Work task
Print the data exactly as written, line for line, and leave its pictures behind.

(Rendered images with source text)
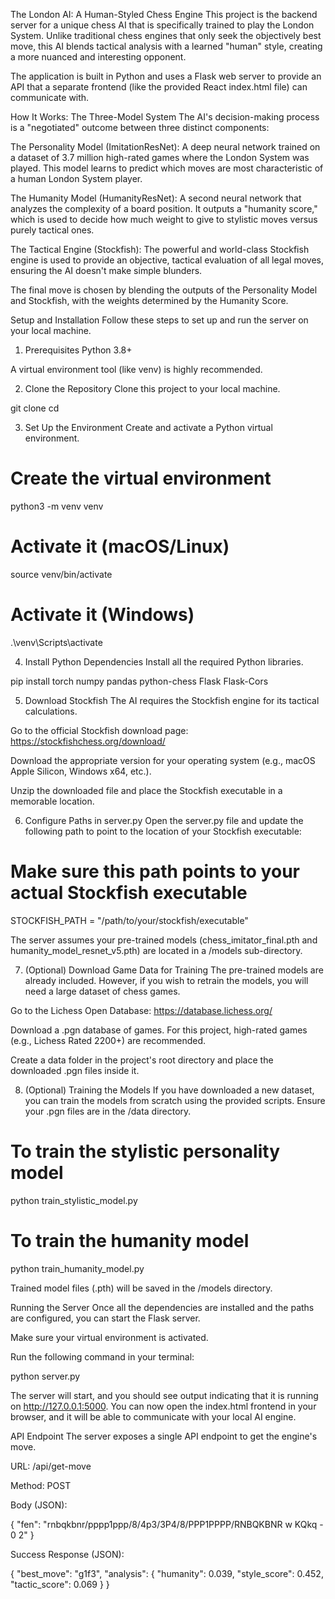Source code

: The London AI: A Human-Styled Chess Engine
This project is the backend server for a unique chess AI that is specifically trained to play the London System. Unlike traditional chess engines that only seek the objectively best move, this AI blends tactical analysis with a learned "human" style, creating a more nuanced and interesting opponent.

The application is built in Python and uses a Flask web server to provide an API that a separate frontend (like the provided React index.html file) can communicate with.

How It Works: The Three-Model System
The AI's decision-making process is a "negotiated" outcome between three distinct components:

The Personality Model (ImitationResNet): A deep neural network trained on a dataset of 3.7 million high-rated games where the London System was played. This model learns to predict which moves are most characteristic of a human London System player.

The Humanity Model (HumanityResNet): A second neural network that analyzes the complexity of a board position. It outputs a "humanity score," which is used to decide how much weight to give to stylistic moves versus purely tactical ones.

The Tactical Engine (Stockfish): The powerful and world-class Stockfish engine is used to provide an objective, tactical evaluation of all legal moves, ensuring the AI doesn't make simple blunders.

The final move is chosen by blending the outputs of the Personality Model and Stockfish, with the weights determined by the Humanity Score.

Setup and Installation
Follow these steps to set up and run the server on your local machine.

1. Prerequisites
Python 3.8+

A virtual environment tool (like venv) is highly recommended.

2. Clone the Repository
Clone this project to your local machine.

git clone <your-repository-url>
cd <your-repository-directory>

3. Set Up the Environment
Create and activate a Python virtual environment.

# Create the virtual environment
python3 -m venv venv

# Activate it (macOS/Linux)
source venv/bin/activate

# Activate it (Windows)
.\venv\Scripts\activate

4. Install Python Dependencies
Install all the required Python libraries.

pip install torch numpy pandas python-chess Flask Flask-Cors

5. Download Stockfish
The AI requires the Stockfish engine for its tactical calculations.

Go to the official Stockfish download page: https://stockfishchess.org/download/

Download the appropriate version for your operating system (e.g., macOS Apple Silicon, Windows x64, etc.).

Unzip the downloaded file and place the Stockfish executable in a memorable location.

6. Configure Paths in server.py
Open the server.py file and update the following path to point to the location of your Stockfish executable:

# Make sure this path points to your actual Stockfish executable
STOCKFISH_PATH = "/path/to/your/stockfish/executable"

The server assumes your pre-trained models (chess_imitator_final.pth and humanity_model_resnet_v5.pth) are located in a /models sub-directory.

7. (Optional) Download Game Data for Training
The pre-trained models are already included. However, if you wish to retrain the models, you will need a large dataset of chess games.

Go to the Lichess Open Database: https://database.lichess.org/

Download a .pgn database of games. For this project, high-rated games (e.g., Lichess Rated 2200+) are recommended.

Create a data folder in the project's root directory and place the downloaded .pgn files inside it.

8. (Optional) Training the Models
If you have downloaded a new dataset, you can train the models from scratch using the provided scripts. Ensure your .pgn files are in the /data directory.

# To train the stylistic personality model
python train_stylistic_model.py

# To train the humanity model
python train_humanity_model.py

Trained model files (.pth) will be saved in the /models directory.

Running the Server
Once all the dependencies are installed and the paths are configured, you can start the Flask server.

Make sure your virtual environment is activated.

Run the following command in your terminal:

python server.py

The server will start, and you should see output indicating that it is running on http://127.0.0.1:5000. You can now open the index.html frontend in your browser, and it will be able to communicate with your local AI engine.

API Endpoint
The server exposes a single API endpoint to get the engine's move.

URL: /api/get-move

Method: POST

Body (JSON):

{
  "fen": "rnbqkbnr/pppp1ppp/8/4p3/3P4/8/PPP1PPPP/RNBQKBNR w KQkq - 0 2"
}

Success Response (JSON):

{
  "best_move": "g1f3",
  "analysis": {
    "humanity": 0.039,
    "style_score": 0.452,
    "tactic_score": 0.069
  }
}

Answer space
Source code

: The London AI: A Human-Styled Chess Engine
This project is the backend server for a unique chess AI that is specifically trained to play the London System. Unlike traditional chess engines that only seek the objectively best move, this AI blends tactical analysis with a learned "human" style, creating a more nuanced and interesting opponent.

The application is built in Python and uses a Flask web server to provide an API that a separate frontend (like the provided React index.html file) can communicate with.

How It Works: The Three-Model System
The AI's decision-making process is a "negotiated" outcome between three distinct components:

The Personality Model (ImitationResNet): A deep neural network trained on a dataset of 3.7 million high-rated games where the London System was played. This model learns to predict which moves are most characteristic of a human London System player.

The Humanity Model (HumanityResNet): A second neural network that analyzes the complexity of a board position. It outputs a "humanity score," which is used to decide how much weight to give to stylistic moves versus purely tactical ones.

The Tactical Engine (Stockfish): The powerful and world-class Stockfish engine is used to provide an objective, tactical evaluation of all legal moves, ensuring the AI doesn't make simple blunders.

The final move is chosen by blending the outputs of the Personality Model and Stockfish, with the weights determined by the Humanity Score.

Setup and Installation
Follow these steps to set up and run the server on your local machine.

1. Prerequisites
Python 3.8+

A virtual environment tool (like venv) is highly recommended.

2. Clone the Repository
Clone this project to your local machine.

git clone <your-repository-url>
cd <your-repository-directory>

3. Set Up the Environment
Create and activate a Python virtual environment.

# Create the virtual environment
python3 -m venv venv

# Activate it (macOS/Linux)
source venv/bin/activate

# Activate it (Windows)
.\venv\Scripts\activate

4. Install Python Dependencies
Install all the required Python libraries.

pip install torch numpy pandas python-chess Flask Flask-Cors

5. Download Stockfish
The AI requires the Stockfish engine for its tactical calculations.

Go to the official Stockfish download page: https://stockfishchess.org/download/

Download the appropriate version for your operating system (e.g., macOS Apple Silicon, Windows x64, etc.).

Unzip the downloaded file and place the Stockfish executable in a memorable location.

6. Configure Paths in server.py
Open the server.py file and update the following path to point to the location of your Stockfish executable:

# Make sure this path points to your actual Stockfish executable
STOCKFISH_PATH = "/path/to/your/stockfish/executable"

The server assumes your pre-trained models (chess_imitator_final.pth and humanity_model_resnet_v5.pth) are located in a /models sub-directory.

7. (Optional) Download Game Data for Training
The pre-trained models are already included. However, if you wish to retrain the models, you will need a large dataset of chess games.

Go to the Lichess Open Database: https://database.lichess.org/

Download a .pgn database of games. For this project, high-rated games (e.g., Lichess Rated 2200+) are recommended.

Create a data folder in the project's root directory and place the downloaded .pgn files inside it.

8. (Optional) Training the Models
If you have downloaded a new dataset, you can train the models from scratch using the provided scripts. Ensure your .pgn files are in the /data directory.

# To train the stylistic personality model
python train_stylistic_model.py

# To train the humanity model
python train_humanity_model.py

Trained model files (.pth) will be saved in the /models directory.

Running the Server
Once all the dependencies are installed and the paths are configured, you can start the Flask server.

Make sure your virtual environment is activated.

Run the following command in your terminal:

python server.py

The server will start, and you should see output indicating that it is running on http://127.0.0.1:5000. You can now open the index.html frontend in your browser, and it will be able to communicate with your local AI engine.

API Endpoint
The server exposes a single API endpoint to get the engine's move.

URL: /api/get-move

Method: POST

Body (JSON):

{
  "fen": "rnbqkbnr/pppp1ppp/8/4p3/3P4/8/PPP1PPPP/RNBQKBNR w KQkq - 0 2"
}

Success Response (JSON):

{
  "best_move": "g1f3",
  "analysis": {
    "humanity": 0.039,
    "style_score": 0.452,
    "tactic_score": 0.069
  }
}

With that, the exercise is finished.